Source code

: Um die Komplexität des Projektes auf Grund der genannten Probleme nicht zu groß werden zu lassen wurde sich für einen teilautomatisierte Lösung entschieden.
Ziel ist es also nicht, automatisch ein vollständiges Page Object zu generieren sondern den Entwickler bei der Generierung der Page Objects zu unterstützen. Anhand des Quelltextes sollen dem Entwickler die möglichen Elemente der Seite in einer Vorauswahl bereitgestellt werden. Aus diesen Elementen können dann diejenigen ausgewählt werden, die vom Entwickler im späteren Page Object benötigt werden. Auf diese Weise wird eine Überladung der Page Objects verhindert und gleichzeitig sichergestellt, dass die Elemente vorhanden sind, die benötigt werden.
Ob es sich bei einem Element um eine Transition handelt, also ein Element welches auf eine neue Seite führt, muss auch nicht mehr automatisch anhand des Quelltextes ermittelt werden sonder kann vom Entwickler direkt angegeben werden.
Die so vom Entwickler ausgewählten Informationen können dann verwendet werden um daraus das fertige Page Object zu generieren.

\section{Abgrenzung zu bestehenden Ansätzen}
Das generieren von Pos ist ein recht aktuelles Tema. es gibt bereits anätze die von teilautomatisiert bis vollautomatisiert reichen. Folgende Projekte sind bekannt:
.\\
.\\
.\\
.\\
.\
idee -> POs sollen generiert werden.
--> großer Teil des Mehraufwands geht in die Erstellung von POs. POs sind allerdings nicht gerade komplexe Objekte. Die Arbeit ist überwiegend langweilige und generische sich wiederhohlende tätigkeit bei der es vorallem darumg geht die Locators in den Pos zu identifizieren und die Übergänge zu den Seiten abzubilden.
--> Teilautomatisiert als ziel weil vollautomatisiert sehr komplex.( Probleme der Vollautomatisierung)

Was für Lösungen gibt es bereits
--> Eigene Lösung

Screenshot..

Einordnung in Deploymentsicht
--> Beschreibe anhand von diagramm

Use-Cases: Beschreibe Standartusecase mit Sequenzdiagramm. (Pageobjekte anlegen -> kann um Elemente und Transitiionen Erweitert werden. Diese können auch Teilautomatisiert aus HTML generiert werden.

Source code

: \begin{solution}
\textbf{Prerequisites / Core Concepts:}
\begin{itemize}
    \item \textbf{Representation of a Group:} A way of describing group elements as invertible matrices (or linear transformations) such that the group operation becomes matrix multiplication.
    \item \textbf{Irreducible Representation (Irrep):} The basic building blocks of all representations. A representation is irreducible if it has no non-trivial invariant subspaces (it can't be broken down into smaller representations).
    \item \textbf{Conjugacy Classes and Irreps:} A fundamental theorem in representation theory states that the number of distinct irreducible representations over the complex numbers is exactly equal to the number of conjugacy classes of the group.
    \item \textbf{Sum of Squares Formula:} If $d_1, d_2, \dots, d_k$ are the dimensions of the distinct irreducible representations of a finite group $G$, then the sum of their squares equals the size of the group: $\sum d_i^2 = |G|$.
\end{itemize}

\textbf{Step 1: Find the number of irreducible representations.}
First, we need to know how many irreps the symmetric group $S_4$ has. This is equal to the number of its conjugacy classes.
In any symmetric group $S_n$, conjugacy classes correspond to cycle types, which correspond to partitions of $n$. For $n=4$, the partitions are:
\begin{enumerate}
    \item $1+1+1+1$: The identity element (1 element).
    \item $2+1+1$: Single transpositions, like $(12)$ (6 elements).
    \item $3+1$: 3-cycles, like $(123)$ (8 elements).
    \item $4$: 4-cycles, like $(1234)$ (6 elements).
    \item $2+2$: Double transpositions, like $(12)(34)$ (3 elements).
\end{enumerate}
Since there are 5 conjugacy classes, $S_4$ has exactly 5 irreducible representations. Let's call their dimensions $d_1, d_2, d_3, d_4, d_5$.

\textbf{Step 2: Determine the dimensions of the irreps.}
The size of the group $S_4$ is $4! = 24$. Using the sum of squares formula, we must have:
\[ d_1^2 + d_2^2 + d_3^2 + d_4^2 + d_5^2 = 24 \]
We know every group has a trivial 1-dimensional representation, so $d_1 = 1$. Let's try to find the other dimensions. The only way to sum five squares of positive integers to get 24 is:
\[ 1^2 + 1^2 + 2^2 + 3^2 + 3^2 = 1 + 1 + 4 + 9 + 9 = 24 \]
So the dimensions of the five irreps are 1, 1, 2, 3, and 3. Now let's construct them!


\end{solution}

========================================================================

Reproduce every record, making sure each one stays exactly the same.

Source code

: Um die Komplexität des Projektes auf Grund der genannten Probleme nicht zu groß werden zu lassen wurde sich für einen teilautomatisierte Lösung entschieden.
Ziel ist es also nicht, automatisch ein vollständiges Page Object zu generieren sondern den Entwickler bei der Generierung der Page Objects zu unterstützen. Anhand des Quelltextes sollen dem Entwickler die möglichen Elemente der Seite in einer Vorauswahl bereitgestellt werden. Aus diesen Elementen können dann diejenigen ausgewählt werden, die vom Entwickler im späteren Page Object benötigt werden. Auf diese Weise wird eine Überladung der Page Objects verhindert und gleichzeitig sichergestellt, dass die Elemente vorhanden sind, die benötigt werden.
Ob es sich bei einem Element um eine Transition handelt, also ein Element welches auf eine neue Seite führt, muss auch nicht mehr automatisch anhand des Quelltextes ermittelt werden sonder kann vom Entwickler direkt angegeben werden.
Die so vom Entwickler ausgewählten Informationen können dann verwendet werden um daraus das fertige Page Object zu generieren.

\section{Abgrenzung zu bestehenden Ansätzen}
Das generieren von Pos ist ein recht aktuelles Tema. es gibt bereits anätze die von teilautomatisiert bis vollautomatisiert reichen. Folgende Projekte sind bekannt:
.\\
.\\
.\\
.\\
.\
idee -> POs sollen generiert werden.
--> großer Teil des Mehraufwands geht in die Erstellung von POs. POs sind allerdings nicht gerade komplexe Objekte. Die Arbeit ist überwiegend langweilige und generische sich wiederhohlende tätigkeit bei der es vorallem darumg geht die Locators in den Pos zu identifizieren und die Übergänge zu den Seiten abzubilden.
--> Teilautomatisiert als ziel weil vollautomatisiert sehr komplex.( Probleme der Vollautomatisierung)

Was für Lösungen gibt es bereits
--> Eigene Lösung

Screenshot..

Einordnung in Deploymentsicht
--> Beschreibe anhand von diagramm

Use-Cases: Beschreibe Standartusecase mit Sequenzdiagramm. (Pageobjekte anlegen -> kann um Elemente und Transitiionen Erweitert werden. Diese können auch Teilautomatisiert aus HTML generiert werden.

Source code

: \begin{solution}
\textbf{Prerequisites / Core Concepts:}
\begin{itemize}
    \item \textbf{Representation of a Group:} A way of describing group elements as invertible matrices (or linear transformations) such that the group operation becomes matrix multiplication.
    \item \textbf{Irreducible Representation (Irrep):} The basic building blocks of all representations. A representation is irreducible if it has no non-trivial invariant subspaces (it can't be broken down into smaller representations).
    \item \textbf{Conjugacy Classes and Irreps:} A fundamental theorem in representation theory states that the number of distinct irreducible representations over the complex numbers is exactly equal to the number of conjugacy classes of the group.
    \item \textbf{Sum of Squares Formula:} If $d_1, d_2, \dots, d_k$ are the dimensions of the distinct irreducible representations of a finite group $G$, then the sum of their squares equals the size of the group: $\sum d_i^2 = |G|$.
\end{itemize}

\textbf{Step 1: Find the number of irreducible representations.}
First, we need to know how many irreps the symmetric group $S_4$ has. This is equal to the number of its conjugacy classes.
In any symmetric group $S_n$, conjugacy classes correspond to cycle types, which correspond to partitions of $n$. For $n=4$, the partitions are:
\begin{enumerate}
    \item $1+1+1+1$: The identity element (1 element).
    \item $2+1+1$: Single transpositions, like $(12)$ (6 elements).
    \item $3+1$: 3-cycles, like $(123)$ (8 elements).
    \item $4$: 4-cycles, like $(1234)$ (6 elements).
    \item $2+2$: Double transpositions, like $(12)(34)$ (3 elements).
\end{enumerate}
Since there are 5 conjugacy classes, $S_4$ has exactly 5 irreducible representations. Let's call their dimensions $d_1, d_2, d_3, d_4, d_5$.

\textbf{Step 2: Determine the dimensions of the irreps.}
The size of the group $S_4$ is $4! = 24$. Using the sum of squares formula, we must have:
\[ d_1^2 + d_2^2 + d_3^2 + d_4^2 + d_5^2 = 24 \]
We know every group has a trivial 1-dimensional representation, so $d_1 = 1$. Let's try to find the other dimensions. The only way to sum five squares of positive integers to get 24 is:
\[ 1^2 + 1^2 + 2^2 + 3^2 + 3^2 = 1 + 1 + 4 + 9 + 9 = 24 \]
So the dimensions of the five irreps are 1, 1, 2, 3, and 3. Now let's construct them!


\end{solution}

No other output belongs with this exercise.